Siyasi irade ve iltisaklı kamuoyu oluşturma aparatları tarafından IŞİD, Suriye’nin kuzeyinde PKK’yı durduran ve onunla mücadele eden bir güç gibi yansıtıldı. Üst düzey politikacılar IŞİD’den terör örgütü olarak bahsetmedi “aksine birkaç kızgın adam” olarak tanımlamak suretiyle nerdeyse masumiyetin bir tık ilerisinde yer aldıklarına dair bir kısım toplum mahfillerinde bir algı oluşumuna sebep oldular. Güvenlik güçleri, hukuki bazda profesyonel nitelikte mücadele için siyasi irade tarafından harekete geçirilmedi.

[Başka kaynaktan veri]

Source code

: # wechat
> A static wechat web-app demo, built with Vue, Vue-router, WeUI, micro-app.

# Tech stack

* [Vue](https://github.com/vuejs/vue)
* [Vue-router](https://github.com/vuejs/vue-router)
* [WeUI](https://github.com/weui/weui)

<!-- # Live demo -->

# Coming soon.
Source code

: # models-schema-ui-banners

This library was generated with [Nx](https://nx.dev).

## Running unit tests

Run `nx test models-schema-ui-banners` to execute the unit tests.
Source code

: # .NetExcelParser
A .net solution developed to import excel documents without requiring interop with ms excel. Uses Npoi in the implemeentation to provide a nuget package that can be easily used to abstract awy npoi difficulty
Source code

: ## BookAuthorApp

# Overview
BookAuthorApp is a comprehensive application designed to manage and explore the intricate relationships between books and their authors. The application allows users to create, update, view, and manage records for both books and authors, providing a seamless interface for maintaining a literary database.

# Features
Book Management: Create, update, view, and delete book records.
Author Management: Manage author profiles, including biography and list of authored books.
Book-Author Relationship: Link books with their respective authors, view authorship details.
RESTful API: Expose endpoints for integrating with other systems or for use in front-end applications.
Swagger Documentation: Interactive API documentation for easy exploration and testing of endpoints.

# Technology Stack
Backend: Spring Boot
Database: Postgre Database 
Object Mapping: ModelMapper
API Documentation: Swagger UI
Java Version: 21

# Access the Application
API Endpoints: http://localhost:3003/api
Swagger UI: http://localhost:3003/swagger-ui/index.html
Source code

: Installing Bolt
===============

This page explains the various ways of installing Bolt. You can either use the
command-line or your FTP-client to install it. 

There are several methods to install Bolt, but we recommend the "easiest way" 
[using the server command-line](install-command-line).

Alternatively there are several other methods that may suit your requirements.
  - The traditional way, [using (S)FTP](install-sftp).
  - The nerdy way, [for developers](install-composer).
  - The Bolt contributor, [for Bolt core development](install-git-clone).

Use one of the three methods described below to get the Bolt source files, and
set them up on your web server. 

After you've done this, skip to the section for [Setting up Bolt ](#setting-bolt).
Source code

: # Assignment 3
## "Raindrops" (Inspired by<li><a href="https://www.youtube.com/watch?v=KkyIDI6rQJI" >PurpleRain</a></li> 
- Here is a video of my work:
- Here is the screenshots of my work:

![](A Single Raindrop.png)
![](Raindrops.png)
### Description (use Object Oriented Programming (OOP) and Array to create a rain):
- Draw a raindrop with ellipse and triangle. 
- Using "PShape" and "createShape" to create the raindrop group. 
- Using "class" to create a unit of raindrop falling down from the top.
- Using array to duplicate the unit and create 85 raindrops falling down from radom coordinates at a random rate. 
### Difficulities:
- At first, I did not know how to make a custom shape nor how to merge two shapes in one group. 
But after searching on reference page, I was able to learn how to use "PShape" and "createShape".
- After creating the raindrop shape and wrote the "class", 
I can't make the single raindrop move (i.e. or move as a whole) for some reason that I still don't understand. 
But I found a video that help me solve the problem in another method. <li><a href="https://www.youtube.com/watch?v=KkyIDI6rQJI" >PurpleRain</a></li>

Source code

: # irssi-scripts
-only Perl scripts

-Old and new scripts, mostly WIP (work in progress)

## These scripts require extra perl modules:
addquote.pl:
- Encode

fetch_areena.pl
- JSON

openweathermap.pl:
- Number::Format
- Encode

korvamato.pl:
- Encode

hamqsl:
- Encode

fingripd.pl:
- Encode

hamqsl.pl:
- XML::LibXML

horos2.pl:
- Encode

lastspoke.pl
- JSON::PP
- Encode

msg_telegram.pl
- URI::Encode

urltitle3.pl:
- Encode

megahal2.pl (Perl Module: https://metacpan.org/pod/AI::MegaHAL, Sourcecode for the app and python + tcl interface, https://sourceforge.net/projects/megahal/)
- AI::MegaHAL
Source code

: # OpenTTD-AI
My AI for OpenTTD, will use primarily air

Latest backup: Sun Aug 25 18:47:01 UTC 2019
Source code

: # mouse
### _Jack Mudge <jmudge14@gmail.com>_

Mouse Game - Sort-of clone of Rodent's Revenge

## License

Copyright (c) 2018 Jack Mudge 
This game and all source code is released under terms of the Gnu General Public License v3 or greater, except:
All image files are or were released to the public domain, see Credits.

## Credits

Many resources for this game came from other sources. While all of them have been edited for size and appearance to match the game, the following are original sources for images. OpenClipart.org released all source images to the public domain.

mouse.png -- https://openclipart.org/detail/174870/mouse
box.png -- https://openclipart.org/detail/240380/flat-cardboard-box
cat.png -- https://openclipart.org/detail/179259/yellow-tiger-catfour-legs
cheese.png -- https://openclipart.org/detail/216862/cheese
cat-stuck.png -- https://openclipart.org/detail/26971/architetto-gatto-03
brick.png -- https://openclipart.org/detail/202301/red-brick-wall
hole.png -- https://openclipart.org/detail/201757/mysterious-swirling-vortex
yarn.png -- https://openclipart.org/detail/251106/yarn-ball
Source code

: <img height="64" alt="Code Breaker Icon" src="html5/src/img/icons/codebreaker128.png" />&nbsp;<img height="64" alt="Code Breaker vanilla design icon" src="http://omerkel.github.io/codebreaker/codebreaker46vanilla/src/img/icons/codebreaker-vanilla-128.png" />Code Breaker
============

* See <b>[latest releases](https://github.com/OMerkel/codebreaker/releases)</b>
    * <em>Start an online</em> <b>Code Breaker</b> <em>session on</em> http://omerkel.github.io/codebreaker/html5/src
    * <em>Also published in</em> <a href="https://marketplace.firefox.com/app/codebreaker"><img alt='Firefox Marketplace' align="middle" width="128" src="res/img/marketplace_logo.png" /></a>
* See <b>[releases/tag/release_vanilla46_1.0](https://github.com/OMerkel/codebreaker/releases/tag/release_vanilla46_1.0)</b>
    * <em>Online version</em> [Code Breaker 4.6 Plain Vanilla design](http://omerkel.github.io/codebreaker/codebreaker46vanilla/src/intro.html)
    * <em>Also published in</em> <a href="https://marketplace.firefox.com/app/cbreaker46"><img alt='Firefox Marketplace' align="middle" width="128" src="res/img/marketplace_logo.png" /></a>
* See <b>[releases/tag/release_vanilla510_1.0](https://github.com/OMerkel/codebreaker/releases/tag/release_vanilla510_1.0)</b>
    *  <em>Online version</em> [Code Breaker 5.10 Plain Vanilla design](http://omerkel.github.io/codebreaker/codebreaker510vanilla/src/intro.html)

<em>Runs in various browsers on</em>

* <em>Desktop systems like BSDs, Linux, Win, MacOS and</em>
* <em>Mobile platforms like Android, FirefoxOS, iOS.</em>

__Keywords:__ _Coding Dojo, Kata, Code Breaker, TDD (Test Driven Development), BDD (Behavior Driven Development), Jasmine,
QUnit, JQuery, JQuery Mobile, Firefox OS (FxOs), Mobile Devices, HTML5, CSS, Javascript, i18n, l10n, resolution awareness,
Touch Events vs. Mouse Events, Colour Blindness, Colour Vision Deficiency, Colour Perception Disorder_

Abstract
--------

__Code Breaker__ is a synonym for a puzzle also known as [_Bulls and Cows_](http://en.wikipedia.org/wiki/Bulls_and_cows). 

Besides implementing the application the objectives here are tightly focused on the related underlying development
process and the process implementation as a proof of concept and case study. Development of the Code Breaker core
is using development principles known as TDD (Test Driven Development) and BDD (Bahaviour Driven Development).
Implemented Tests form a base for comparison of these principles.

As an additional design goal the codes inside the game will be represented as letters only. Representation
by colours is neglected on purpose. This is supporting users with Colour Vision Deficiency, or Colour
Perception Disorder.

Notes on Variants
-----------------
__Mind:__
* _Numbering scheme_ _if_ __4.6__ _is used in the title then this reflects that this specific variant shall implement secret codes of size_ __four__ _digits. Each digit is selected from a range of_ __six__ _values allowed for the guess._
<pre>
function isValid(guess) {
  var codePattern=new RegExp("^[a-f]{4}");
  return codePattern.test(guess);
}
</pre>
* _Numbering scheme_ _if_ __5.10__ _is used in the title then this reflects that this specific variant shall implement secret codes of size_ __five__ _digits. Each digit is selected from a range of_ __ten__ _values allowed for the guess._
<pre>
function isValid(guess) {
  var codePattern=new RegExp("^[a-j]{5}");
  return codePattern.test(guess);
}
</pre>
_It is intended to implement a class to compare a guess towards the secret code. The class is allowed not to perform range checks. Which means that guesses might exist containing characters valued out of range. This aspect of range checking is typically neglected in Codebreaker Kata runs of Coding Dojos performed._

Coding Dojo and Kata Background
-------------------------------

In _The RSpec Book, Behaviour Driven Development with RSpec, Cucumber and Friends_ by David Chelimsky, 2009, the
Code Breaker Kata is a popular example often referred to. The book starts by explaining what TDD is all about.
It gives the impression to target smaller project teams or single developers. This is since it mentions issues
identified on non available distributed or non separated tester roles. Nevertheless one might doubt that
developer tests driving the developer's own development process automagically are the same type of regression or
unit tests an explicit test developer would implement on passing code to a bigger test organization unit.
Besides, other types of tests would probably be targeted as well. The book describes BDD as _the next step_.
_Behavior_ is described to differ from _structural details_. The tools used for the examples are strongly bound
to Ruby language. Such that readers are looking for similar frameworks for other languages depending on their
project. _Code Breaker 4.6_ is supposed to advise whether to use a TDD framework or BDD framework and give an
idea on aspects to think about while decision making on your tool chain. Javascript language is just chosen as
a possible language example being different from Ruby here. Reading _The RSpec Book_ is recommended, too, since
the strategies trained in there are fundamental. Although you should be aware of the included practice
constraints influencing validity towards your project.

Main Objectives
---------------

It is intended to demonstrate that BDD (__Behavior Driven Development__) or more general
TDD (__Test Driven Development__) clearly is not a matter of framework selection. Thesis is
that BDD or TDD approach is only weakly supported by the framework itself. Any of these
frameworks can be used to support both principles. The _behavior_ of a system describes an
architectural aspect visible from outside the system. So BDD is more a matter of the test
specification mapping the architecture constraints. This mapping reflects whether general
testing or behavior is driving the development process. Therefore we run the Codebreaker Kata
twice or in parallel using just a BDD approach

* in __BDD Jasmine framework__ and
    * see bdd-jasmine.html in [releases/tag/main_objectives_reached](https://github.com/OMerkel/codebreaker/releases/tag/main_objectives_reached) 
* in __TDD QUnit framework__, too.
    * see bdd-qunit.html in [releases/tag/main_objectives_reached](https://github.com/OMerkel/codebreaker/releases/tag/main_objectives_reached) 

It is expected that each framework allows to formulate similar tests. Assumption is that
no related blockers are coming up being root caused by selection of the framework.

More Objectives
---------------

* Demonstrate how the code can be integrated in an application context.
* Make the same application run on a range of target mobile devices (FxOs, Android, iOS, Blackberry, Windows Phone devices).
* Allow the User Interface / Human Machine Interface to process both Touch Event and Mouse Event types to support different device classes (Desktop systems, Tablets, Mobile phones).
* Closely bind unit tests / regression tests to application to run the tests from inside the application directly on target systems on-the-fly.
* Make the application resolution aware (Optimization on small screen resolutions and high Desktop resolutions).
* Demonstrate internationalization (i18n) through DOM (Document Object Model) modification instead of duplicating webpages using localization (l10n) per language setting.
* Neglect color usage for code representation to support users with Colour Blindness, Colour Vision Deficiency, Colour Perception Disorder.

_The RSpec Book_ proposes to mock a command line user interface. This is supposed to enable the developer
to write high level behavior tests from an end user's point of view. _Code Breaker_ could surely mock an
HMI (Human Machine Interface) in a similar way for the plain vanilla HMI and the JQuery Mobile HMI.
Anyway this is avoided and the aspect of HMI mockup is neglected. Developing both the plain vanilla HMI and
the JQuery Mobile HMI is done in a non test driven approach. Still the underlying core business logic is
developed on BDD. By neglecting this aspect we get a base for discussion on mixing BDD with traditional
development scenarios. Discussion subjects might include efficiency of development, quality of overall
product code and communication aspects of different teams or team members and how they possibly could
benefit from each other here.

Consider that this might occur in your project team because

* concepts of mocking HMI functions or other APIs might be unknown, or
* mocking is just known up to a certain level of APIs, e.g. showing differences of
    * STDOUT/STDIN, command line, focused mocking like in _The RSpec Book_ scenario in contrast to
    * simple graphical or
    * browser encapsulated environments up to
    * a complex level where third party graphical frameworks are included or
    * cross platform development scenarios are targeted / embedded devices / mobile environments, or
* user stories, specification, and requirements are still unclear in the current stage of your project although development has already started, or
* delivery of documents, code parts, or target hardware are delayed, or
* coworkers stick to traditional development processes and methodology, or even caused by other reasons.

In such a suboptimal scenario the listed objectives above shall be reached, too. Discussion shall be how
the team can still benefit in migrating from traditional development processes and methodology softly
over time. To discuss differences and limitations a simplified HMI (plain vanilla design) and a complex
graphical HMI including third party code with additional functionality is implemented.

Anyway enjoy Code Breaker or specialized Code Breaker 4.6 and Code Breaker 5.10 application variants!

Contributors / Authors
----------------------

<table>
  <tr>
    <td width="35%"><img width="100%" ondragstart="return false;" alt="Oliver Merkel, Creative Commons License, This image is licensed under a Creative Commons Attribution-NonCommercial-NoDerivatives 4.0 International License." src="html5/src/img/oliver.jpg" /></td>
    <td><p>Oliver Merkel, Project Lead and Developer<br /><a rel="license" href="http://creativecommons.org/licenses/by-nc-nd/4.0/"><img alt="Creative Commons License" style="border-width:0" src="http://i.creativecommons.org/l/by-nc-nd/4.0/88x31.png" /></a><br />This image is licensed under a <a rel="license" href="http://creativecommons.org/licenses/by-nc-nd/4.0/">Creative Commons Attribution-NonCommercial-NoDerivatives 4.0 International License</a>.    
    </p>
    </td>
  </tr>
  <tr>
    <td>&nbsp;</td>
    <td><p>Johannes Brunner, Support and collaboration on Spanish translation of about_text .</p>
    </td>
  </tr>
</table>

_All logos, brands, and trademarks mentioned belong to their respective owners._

Diyarbakır İl Merkezinde genel seçim öncesi HDP mitinginde düzenlenen bombalı saldırı ile ilgili olarak polisin; hayatın doğal akışı içerisinde beklenenin aksine ve elde ettiği kurumsal düzeydeki profesyonelliği inkâr edercesine “son derece önemli hataları” ortaya çıktı. Ne yazık ki bu konuda etkin adli ve idari soruşturma süreci yürütülmedi. Urfa/Suruç saldırısının ardından da benzer nitelikteki ihmali olanlar hakkında işlem yapılmadı. Cumhuriyetin Başkentinde meydana gelen “Ankara patlamasında” tarihinde görülmemiş bir sayıda 102 kişi katledildi. Burada da kamuoyundaki tepkileri azaltmak adına sadece birkaç görevliyle ilgili basit idari işlem yapıldı.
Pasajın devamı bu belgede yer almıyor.